Naquele momento, a ideia portuguesa era estabelecer ali algo equivalente a uma base militar, um mero entreposto, não ainda uma colônia. Era um controle importante no sentido de então se alastrar pelo continente africano.

"É a região que, no princípio, serviu de suporte para a expansão marítima portuguesa", explica o historiador Victor Missiato, pesquisador no Instituto Mackenzie.

A conquista foi legitimada. Primeiro, graças a um acordo assinado em que o reino de Fez, no Marrocos, reconhecia o domínio português na região. Em 1417, o papa determinou a criação da diocese de Ceuta — em tempos de forte poder da Igreja, este status era mais do que religioso, político.

Igreja de Nossa Senhora da África, em Ceuta
Igreja de Nossa Senhora da África, em Ceuta
Foto: Diego Delso/Wikimedia/Wikicommons / BBC News Brasil

Professor na Universidade Federal Fluminense e criador do canal no YouTube e da revista Tema Livre, o historiador Fábio Ferreira lembra que Ceuta inaugura a ideia de Portugal como "um império que controla diversos pontos ao redor do mundo", com feitorias e colônias e "o controle das rotas" marítimas.

Na época dos tratados firmados entre Portugal e Espanha para "dividir" o mundo entre eles, do qual o mais célebre é o de Tordesilhas, Ceuta já era considerada uma colônia portuguesa.

A posse da região só passaria para o lado espanhol por conta da União Ibérica — entre 1580 e 1640, em que, devido a uma crise sucessória do lado lusitano, ambas as coroas ficaram sob o comando espanhol. Na restauração portuguesa que se seguiu, o território manteve-se sob a hierarquia espanhola. "Ao contrário de várias outras possessões portuguesas, Ceuta escolheu, optou permanecer junto aos espanhóis", diz Missiato.

O pesquisador Paulo Rezzutti, que tem um canal de divulgação de história no YouTube, comenta que a proximidade geográfica com a Espanha influenciou nessa opção. "Era da Espanha que vinham muitos produtos que eles usavam em Ceuta", ressalta.

"Essa decisão de permanecer sob o domínio espanhol foi regulamentada em tratado posterior", explica Rezzutti. Foi o Tratado de Lisboa, de 1668, que oficializou a restauração portuguesa.

Neocolonialismo

Mais recentemente, no contexto neocolonial do século 20, quando os franceses dominaram o Marrocos, houve um acordo e o governo espanhol criou um protetorado na região, compreendendo Ceuta.

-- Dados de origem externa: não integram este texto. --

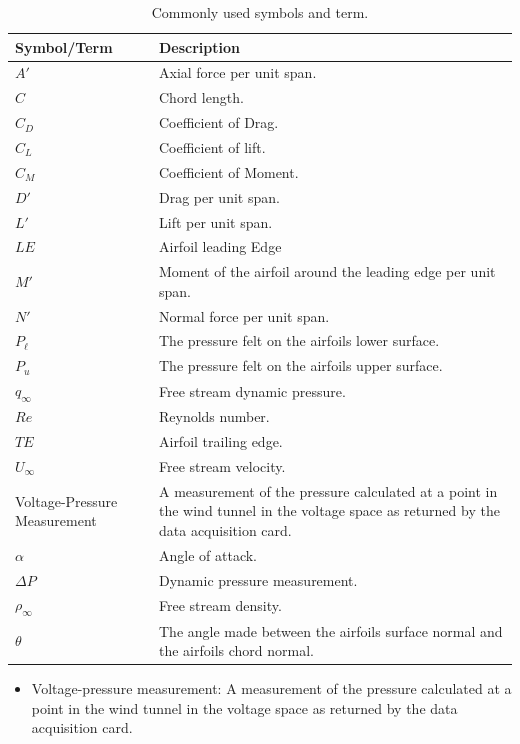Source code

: \documentclass[runningheads]{llncs}
\begin{document}
\begin{table}[h]
    \centering
    \begin{tabular}{||p{4.5cm}|p{11cm}||}
        \hline
        Symbol/Term & Description \\
        \hline
        \hline
        $A'$ & Axial force per unit span. \\
        $C$ & Chord length. \\
        $C_D$ & Coefficient of Drag. \\
        $C_L$ & Coefficient of lift. \\
        $C_M$ & Coefficient of Moment. \\
        $D'$ & Drag per unit span. \\
        $L'$ & Lift per unit span.\\
        $LE$ & Airfoil leading Edge \\
        $M'$ & Moment of the airfoil around the leading edge per unit span. \\
        $N'$ & Normal force per unit span. \\
        $P_\ell$ & The pressure felt on the airfoils lower surface. \\
        $P_u$ & The pressure felt on the airfoils upper surface. \\
        $q_\infty$ & Free stream dynamic pressure. \\
        $Re$ & Reynolds number. \\
        $TE$ & Airfoil trailing edge. \\
        $U_\infty$ & Free stream velocity. \\
        Voltage-Pressure Measurement & A measurement of the pressure calculated at a point in the wind tunnel in the voltage space as returned by the data acquisition card. \\
        $\alpha$ & Angle of attack. \\
        $\Delta P$ & Dynamic pressure measurement. \\
        $\rho_\infty$ & Free stream density. \\
        $\theta$ & The angle made between the airfoils surface normal and the airfoils chord normal. \\
        \hline
    \end{tabular}
    \caption{Commonly used symbols and term.}
    \label{tab:nomenclature}
\end{table}

\begin{itemize}
    \item Voltage-pressure measurement: A measurement of the pressure calculated at a point in the wind tunnel in the voltage space as returned by the data acquisition card.
\end{itemize}
\end{document}
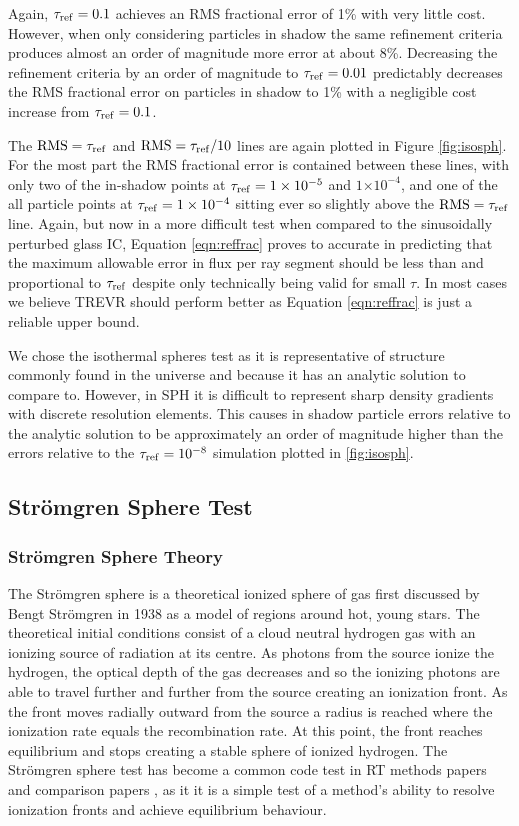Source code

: \documentclass[fleq,usenatbib]{mnras}
\newcommand{\acro}{TREVR}
\providecommand{\e}[1]{\ensuremath{\times10^{#1}}}
\newcommand{\tr}{\tau_{\rm ref}}
\newcommand{\strom}{Str\"omgren}
\begin{document}
Again, $\tr=0.1$ achieves an RMS fractional error of 1\% with very 
little cost. However, when only considering particles in shadow the same 
refinement criteria produces almost an order of magnitude more error at about 
8\%. Decreasing the refinement criteria by an order of magnitude to 
$\tr=0.01$ predictably decreases the RMS fractional error on particles in 
shadow to 1\% with a negligible cost increase from $\tr=0.1$. 

The $\rm{RMS}=\tr$ and $\rm{RMS}=\tr/10$ lines are again plotted in Figure 
\ref{fig:isosph}. For the most part the RMS fractional error is contained 
between these lines, with only two of the in-shadow points at $\tr=1\e{-5}$ 
and $1\e{-4}$,  and one of the all particle points at  $\tr=1\e{-4}$ sitting 
ever so slightly above the $\rm{RMS}=\tr$ line. Again, but now in a more 
difficult test when compared to the sinusoidally perturbed glass IC, Equation 
\ref{eqn:reffrac} proves to accurate in predicting that the maximum allowable 
error in flux per ray segment should be less than and proportional to $\tr$
despite only technically being valid for small $\tau$. In most cases we 
believe \acro{} should perform better as Equation \ref{eqn:reffrac} is just a 
reliable upper bound.

We chose the isothermal spheres test as it is representative of structure
commonly found in the universe and because it has an analytic solution to 
compare to. However, in SPH it is difficult to represent sharp density 
gradients with discrete resolution elements. This causes in shadow particle 
errors relative to the analytic solution to be approximately an order of 
magnitude higher than the errors relative to the $\tr = 10^{-8}$ simulation
plotted in \ref{fig:isosph}.

\subsection{\strom{} Sphere Test}
\subsubsection{\strom{} Sphere Theory}
The \strom{} sphere is a theoretical ionized sphere of gas first discussed by 
Bengt \strom{} in 1938 \citep{stromgren39} as a model of regions around hot, 
young stars. The theoretical initial conditions consist of a cloud neutral 
hydrogen gas with an ionizing source of radiation at its centre. As photons 
from the source ionize the hydrogen, the optical depth of the gas decreases 
and so the ionizing photons are able to travel further and further from the 
source creating an ionization front. As the front moves radially outward from 
the source a radius is reached where the ionization rate equals the 
recombination rate. At this point, the front reaches equilibrium and stops 
creating a stable sphere of ionized hydrogen. The \strom{} sphere test has 
become a common code test in RT methods papers \citep{pawlikSchaye08,
pawlikSchaye11, petkovaSpringel11} and comparison papers \citep{ilievEt06, 
ilievEt09}, as it it is a simple test of a method's ability to resolve 
ionization fronts and achieve equilibrium behaviour.
\end{document}
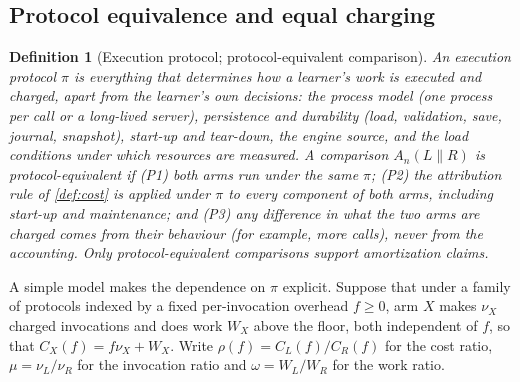 \documentclass[11pt]{article}
\newtheorem{definition}{Definition}
\theoremstyle{remark}
\begin{document}
\subsection{Protocol equivalence and equal charging}\label{sec:protocol}
\begin{definition}[Execution protocol; protocol-equivalent comparison]\label{def:protocol-eq}
An \emph{execution protocol} $\pi$ is everything that determines how a learner's work is executed and charged, apart from the learner's own decisions: the process model (one process per call or a long-lived server), persistence and durability (load, validation, save, journal, snapshot), start-up and tear-down, the engine source, and the load conditions under which resources are measured.
A comparison $A_n(L\|R)$ is \emph{protocol-equivalent} if (P1) both arms run under the same $\pi$; (P2) the attribution rule of \cref{def:cost} is applied under $\pi$ to every component of both arms, including start-up and maintenance; and (P3) any difference in what the two arms are charged comes from their behaviour (for example, more calls), never from the accounting. Only protocol-equivalent comparisons support amortization claims.
\end{definition}

A simple model makes the dependence on $\pi$ explicit. Suppose that under a family of protocols indexed by a fixed per-invocation overhead $f\ge 0$, arm $X$ makes $\nu_X$ charged invocations and does work $W_X$ above the floor, both independent of $f$, so that $C_X(f)=f\nu_X+W_X$. Write $\rho(f)=C_L(f)/C_R(f)$ for the cost ratio, $\mu=\nu_L/\nu_R$ for the invocation ratio and $\omega=W_L/W_R$ for the work ratio.
\end{document}
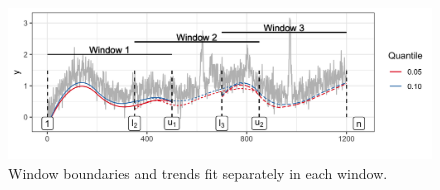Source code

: \documentclass[12pt]{article}
\newcommand{\M}[1]{{\bm{\mathbf{\MakeUppercase{#1}}}}} %
\begin{document}
%
	\begin{figure}[!t]
		\centering
		\includegraphics[width = 0.8\linewidth]{Figures/overlapping_windows.png}
		\caption{Window boundaries and trends fit separately in each window.}
		\label{fig:windows}
	\end{figure}
\end{document}
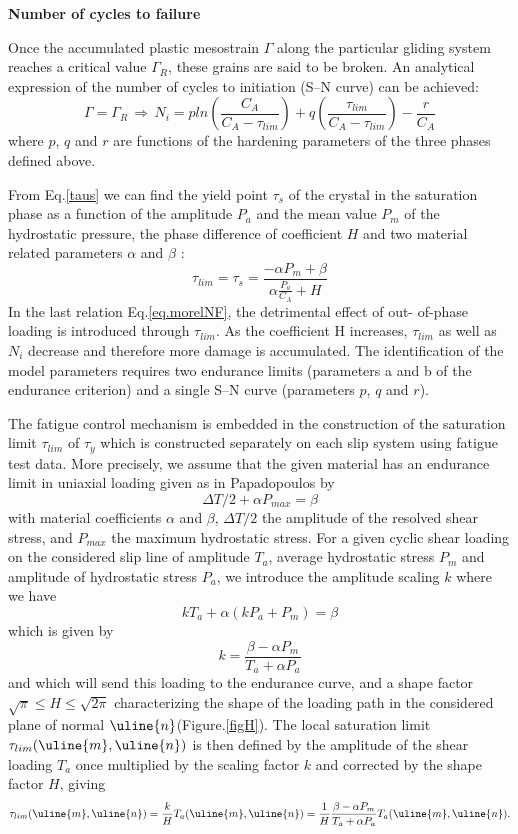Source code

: \textbf{Number of cycles to failure}

Once the accumulated plastic mesostrain $\Gamma$ along the particular gliding system reaches a critical value $\Gamma_R$, these grains are said to be broken. An analytical expression of the number
of cycles to initiation (S–N curve) can be achieved:
\begin{equation}
\Gamma=\Gamma_R \, \Rightarrow \, N_i=pln\left(\frac{C_A}{C_A-\tau_{lim}}\right)+q\left(\frac{\tau_{lim}}{C_A-\tau_{lim}}\right)-\frac{r}{C_A}
\label{eq.morelNF}
\end{equation}
where $p$, $q$ and $r$ are functions of the hardening parameters of the three phases defined above.

From Eq.\eqref{taus} we can find the yield point $\tau_s$ of the crystal in the saturation phase as a function of the amplitude $P_a$ and the mean value $P_m$ of the hydrostatic pressure, the phase difference of coefficient $H$ and two material related parameters $\alpha$ and $\beta$ :
\begin{equation}
\tau_{lim}=\tau_s=\frac{-\alpha P_m+\beta}{\alpha\frac{P_a}{C_A}+H}
\label{taus}
\end{equation}
In the last relation Eq.\ref{eq.morelNF}, the detrimental effect of out-
of-phase loading is introduced through $\tau_{lim}$. As the coefficient H increases, $\tau_{lim}$ as well as $N_i$ decrease and therefore more damage is accumulated. The identification of
the model parameters requires two endurance limits
(parameters a and b of the endurance criterion) and a
single S–N curve (parameters $p$, $q$ and $r$).

The fatigue control mechanism is embedded in the construction of the saturation limit $\tau_{lim}$ of $\tau_y$ which is constructed separately on each slip system using fatigue test data. More precisely, we assume that the given material has an endurance limit in uniaxial loading given as in Papadopoulos by
$$\Delta T/2+\alpha P_{max}=\beta$$
with material coefficients $\alpha$ and $\beta$, $\Delta T/2$ the amplitude of the resolved shear stress, and $P_{max}$ the maximum hydrostatic stress. For a given cyclic shear loading on the considered slip line of amplitude $T_a$, average hydrostatic stress $P_m$ and amplitude of hydrostatic stress $P_a$, we introduce the amplitude scaling $k$ where we have
$$kT_a+\alpha\left( kP_a+P_m\right)=\beta  $$
which is given by
 $$ k=\dfrac{\beta-\alpha P_m}{T_a+\alpha P_a}$$ 
 and which will send this loading to the endurance curve, and a shape factor $\sqrt{\pi}\leqslant H\leqslant \sqrt{2\pi}$ characterizing the shape of the loading path in the considered plane of normal $\uline{n}$(Figure.\ref{figH}). The local saturation limit $\tau_{lim}(\uline{m},\uline{n})$ is then defined by the amplitude of the shear loading $T_a$ once multiplied by the scaling factor $k$ and corrected by the shape factor $H$, giving
$$\tau_{lim}(\uline{m},\uline{n})=\frac{k}{H}T_a(\uline{m},\uline{n})=\frac{1}{H}\frac{\beta-\alpha P_m}{T_a+\alpha P_a}T_a(\uline{m},\uline{n}).$$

"A Espanha conseguiu diplomaticamente permanecer com esse território", afirma o historiador Missiato. "E isso foi importante na divisão, com a Inglaterra, do controle da saída e da entrada do Mediterrâneo." No início do século 18, os ingleses já tinham tomado posse de Gibraltar.

Na independência marroquina, conquistada em 1956, Ceuta se tornou um conveniente ponto para a retirada das tropas francesas.